* **ABOUT THIS TASK**
All entries below are to be returned in full, exactly as they stand.

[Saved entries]

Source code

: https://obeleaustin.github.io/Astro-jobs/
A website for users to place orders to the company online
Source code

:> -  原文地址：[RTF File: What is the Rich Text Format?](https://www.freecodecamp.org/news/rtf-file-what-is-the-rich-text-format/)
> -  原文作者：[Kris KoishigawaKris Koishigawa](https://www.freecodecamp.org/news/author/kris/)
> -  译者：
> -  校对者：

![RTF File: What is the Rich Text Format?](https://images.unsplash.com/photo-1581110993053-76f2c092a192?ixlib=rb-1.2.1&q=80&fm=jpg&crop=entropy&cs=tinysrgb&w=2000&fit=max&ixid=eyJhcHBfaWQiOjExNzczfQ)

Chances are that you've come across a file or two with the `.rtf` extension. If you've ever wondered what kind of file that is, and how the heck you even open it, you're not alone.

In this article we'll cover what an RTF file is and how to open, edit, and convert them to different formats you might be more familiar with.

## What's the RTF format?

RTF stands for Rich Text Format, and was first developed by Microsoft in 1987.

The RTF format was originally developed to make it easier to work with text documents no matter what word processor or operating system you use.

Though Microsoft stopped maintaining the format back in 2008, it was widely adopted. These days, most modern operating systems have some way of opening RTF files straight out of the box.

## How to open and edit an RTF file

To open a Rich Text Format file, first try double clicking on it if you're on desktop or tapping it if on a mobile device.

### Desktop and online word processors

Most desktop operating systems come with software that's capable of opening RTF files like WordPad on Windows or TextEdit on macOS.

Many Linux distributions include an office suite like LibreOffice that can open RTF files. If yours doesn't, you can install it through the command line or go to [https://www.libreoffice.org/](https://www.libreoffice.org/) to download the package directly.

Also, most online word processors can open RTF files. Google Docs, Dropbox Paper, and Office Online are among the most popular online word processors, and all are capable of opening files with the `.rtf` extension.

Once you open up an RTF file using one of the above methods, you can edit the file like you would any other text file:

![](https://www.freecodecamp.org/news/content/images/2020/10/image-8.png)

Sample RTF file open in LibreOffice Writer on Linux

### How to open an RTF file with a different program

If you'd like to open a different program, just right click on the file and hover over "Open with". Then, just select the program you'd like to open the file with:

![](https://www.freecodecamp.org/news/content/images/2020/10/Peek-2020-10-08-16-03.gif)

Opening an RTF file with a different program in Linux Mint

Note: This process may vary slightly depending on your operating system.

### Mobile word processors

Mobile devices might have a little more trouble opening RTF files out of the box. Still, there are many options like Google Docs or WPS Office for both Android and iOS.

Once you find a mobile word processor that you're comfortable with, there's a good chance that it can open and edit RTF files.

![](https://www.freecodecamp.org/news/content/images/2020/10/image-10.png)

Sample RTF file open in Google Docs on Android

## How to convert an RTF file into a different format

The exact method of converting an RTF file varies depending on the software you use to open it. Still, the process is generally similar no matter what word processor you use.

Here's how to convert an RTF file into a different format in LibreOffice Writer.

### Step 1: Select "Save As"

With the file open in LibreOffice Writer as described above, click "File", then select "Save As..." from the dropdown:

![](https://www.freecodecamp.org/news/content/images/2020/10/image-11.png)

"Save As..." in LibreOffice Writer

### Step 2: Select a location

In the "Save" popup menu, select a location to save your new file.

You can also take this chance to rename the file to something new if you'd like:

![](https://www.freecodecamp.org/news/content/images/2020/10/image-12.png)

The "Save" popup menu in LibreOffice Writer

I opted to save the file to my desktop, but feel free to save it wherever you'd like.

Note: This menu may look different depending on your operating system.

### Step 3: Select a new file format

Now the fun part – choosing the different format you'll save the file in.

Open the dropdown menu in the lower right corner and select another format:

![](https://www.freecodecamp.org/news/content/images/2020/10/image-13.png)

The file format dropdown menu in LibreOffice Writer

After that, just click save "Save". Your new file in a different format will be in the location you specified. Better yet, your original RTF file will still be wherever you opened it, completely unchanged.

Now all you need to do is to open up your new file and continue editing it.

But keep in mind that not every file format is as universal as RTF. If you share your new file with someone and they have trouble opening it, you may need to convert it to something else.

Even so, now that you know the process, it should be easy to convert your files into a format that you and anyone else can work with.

* **PROBLEM SOLUTION**
Source code

: https://obeleaustin.github.io/Astro-jobs/
A website for users to place orders to the company online
Source code

:> -  原文地址：[RTF File: What is the Rich Text Format?](https://www.freecodecamp.org/news/rtf-file-what-is-the-rich-text-format/)
> -  原文作者：[Kris KoishigawaKris Koishigawa](https://www.freecodecamp.org/news/author/kris/)
> -  译者：
> -  校对者：

![RTF File: What is the Rich Text Format?](https://images.unsplash.com/photo-1581110993053-76f2c092a192?ixlib=rb-1.2.1&q=80&fm=jpg&crop=entropy&cs=tinysrgb&w=2000&fit=max&ixid=eyJhcHBfaWQiOjExNzczfQ)

Chances are that you've come across a file or two with the `.rtf` extension. If you've ever wondered what kind of file that is, and how the heck you even open it, you're not alone.

In this article we'll cover what an RTF file is and how to open, edit, and convert them to different formats you might be more familiar with.

## What's the RTF format?

RTF stands for Rich Text Format, and was first developed by Microsoft in 1987.

The RTF format was originally developed to make it easier to work with text documents no matter what word processor or operating system you use.

Though Microsoft stopped maintaining the format back in 2008, it was widely adopted. These days, most modern operating systems have some way of opening RTF files straight out of the box.

## How to open and edit an RTF file

To open a Rich Text Format file, first try double clicking on it if you're on desktop or tapping it if on a mobile device.

### Desktop and online word processors

Most desktop operating systems come with software that's capable of opening RTF files like WordPad on Windows or TextEdit on macOS.

Many Linux distributions include an office suite like LibreOffice that can open RTF files. If yours doesn't, you can install it through the command line or go to [https://www.libreoffice.org/](https://www.libreoffice.org/) to download the package directly.

Also, most online word processors can open RTF files. Google Docs, Dropbox Paper, and Office Online are among the most popular online word processors, and all are capable of opening files with the `.rtf` extension.

Once you open up an RTF file using one of the above methods, you can edit the file like you would any other text file:

![](https://www.freecodecamp.org/news/content/images/2020/10/image-8.png)

Sample RTF file open in LibreOffice Writer on Linux

### How to open an RTF file with a different program

If you'd like to open a different program, just right click on the file and hover over "Open with". Then, just select the program you'd like to open the file with:

![](https://www.freecodecamp.org/news/content/images/2020/10/Peek-2020-10-08-16-03.gif)

Opening an RTF file with a different program in Linux Mint

Note: This process may vary slightly depending on your operating system.

### Mobile word processors

Mobile devices might have a little more trouble opening RTF files out of the box. Still, there are many options like Google Docs or WPS Office for both Android and iOS.

Once you find a mobile word processor that you're comfortable with, there's a good chance that it can open and edit RTF files.

![](https://www.freecodecamp.org/news/content/images/2020/10/image-10.png)

Sample RTF file open in Google Docs on Android

## How to convert an RTF file into a different format

The exact method of converting an RTF file varies depending on the software you use to open it. Still, the process is generally similar no matter what word processor you use.

Here's how to convert an RTF file into a different format in LibreOffice Writer.

### Step 1: Select "Save As"

With the file open in LibreOffice Writer as described above, click "File", then select "Save As..." from the dropdown:

![](https://www.freecodecamp.org/news/content/images/2020/10/image-11.png)

"Save As..." in LibreOffice Writer

### Step 2: Select a location

In the "Save" popup menu, select a location to save your new file.

You can also take this chance to rename the file to something new if you'd like:

![](https://www.freecodecamp.org/news/content/images/2020/10/image-12.png)

The "Save" popup menu in LibreOffice Writer

I opted to save the file to my desktop, but feel free to save it wherever you'd like.

Note: This menu may look different depending on your operating system.

### Step 3: Select a new file format

Now the fun part – choosing the different format you'll save the file in.

Open the dropdown menu in the lower right corner and select another format:

![](https://www.freecodecamp.org/news/content/images/2020/10/image-13.png)

The file format dropdown menu in LibreOffice Writer

After that, just click save "Save". Your new file in a different format will be in the location you specified. Better yet, your original RTF file will still be wherever you opened it, completely unchanged.

Now all you need to do is to open up your new file and continue editing it.

But keep in mind that not every file format is as universal as RTF. If you share your new file with someone and they have trouble opening it, you may need to convert it to something else.

Even so, now that you know the process, it should be easy to convert your files into a format that you and anyone else can work with.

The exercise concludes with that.